Supplied material:
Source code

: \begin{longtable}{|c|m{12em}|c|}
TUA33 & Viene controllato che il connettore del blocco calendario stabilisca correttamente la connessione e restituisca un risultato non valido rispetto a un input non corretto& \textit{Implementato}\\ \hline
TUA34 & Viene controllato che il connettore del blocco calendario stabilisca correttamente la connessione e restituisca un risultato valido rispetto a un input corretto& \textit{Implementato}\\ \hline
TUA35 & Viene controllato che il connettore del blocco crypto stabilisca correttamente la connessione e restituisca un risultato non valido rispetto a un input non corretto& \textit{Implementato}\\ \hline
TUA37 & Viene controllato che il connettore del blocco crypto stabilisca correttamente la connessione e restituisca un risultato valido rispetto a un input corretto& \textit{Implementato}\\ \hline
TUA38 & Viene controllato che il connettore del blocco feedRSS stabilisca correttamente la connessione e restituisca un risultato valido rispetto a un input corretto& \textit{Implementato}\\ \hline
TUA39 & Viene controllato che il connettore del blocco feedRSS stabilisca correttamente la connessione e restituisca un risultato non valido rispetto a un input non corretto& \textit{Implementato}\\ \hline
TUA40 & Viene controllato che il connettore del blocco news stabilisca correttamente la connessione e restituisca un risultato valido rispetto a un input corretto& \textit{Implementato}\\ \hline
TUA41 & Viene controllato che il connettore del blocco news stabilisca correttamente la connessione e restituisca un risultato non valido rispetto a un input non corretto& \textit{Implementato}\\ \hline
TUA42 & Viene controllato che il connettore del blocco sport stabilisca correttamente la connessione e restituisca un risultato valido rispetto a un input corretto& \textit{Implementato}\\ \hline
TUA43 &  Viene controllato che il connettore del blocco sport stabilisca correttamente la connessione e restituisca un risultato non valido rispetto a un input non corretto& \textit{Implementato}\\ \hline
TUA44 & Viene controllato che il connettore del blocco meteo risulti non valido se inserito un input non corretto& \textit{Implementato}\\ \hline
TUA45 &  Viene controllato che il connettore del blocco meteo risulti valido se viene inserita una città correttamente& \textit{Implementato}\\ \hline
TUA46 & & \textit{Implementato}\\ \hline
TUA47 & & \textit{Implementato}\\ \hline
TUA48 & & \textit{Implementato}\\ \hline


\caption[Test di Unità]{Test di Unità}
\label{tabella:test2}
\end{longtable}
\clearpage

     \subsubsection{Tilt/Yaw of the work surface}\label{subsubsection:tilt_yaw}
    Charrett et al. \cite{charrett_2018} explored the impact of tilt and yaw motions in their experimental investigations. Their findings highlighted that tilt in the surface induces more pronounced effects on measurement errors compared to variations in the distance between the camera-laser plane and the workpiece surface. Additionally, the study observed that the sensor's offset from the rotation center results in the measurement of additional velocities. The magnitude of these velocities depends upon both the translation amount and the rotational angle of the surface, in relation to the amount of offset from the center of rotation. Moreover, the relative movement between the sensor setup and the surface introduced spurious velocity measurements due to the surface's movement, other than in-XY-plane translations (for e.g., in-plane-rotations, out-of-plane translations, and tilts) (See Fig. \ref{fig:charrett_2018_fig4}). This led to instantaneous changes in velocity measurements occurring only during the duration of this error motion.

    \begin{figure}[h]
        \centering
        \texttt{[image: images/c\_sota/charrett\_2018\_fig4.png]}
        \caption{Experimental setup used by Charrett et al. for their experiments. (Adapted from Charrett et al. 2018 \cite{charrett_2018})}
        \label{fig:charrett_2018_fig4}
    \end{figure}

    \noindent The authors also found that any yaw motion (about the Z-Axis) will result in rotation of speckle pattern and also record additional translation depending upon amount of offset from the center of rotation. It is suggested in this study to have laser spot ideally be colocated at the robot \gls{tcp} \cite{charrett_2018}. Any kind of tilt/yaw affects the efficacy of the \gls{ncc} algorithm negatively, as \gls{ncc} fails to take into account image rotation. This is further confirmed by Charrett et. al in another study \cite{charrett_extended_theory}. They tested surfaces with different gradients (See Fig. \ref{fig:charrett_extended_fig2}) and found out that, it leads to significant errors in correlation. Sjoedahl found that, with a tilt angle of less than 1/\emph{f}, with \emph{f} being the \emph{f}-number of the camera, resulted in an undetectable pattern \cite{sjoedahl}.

Required work: Your answer should be the lines of the records that hold the string "begin".

Task answer:
: \begin{longtable}{|c|m{12em}|c|}
    \begin{figure}[h]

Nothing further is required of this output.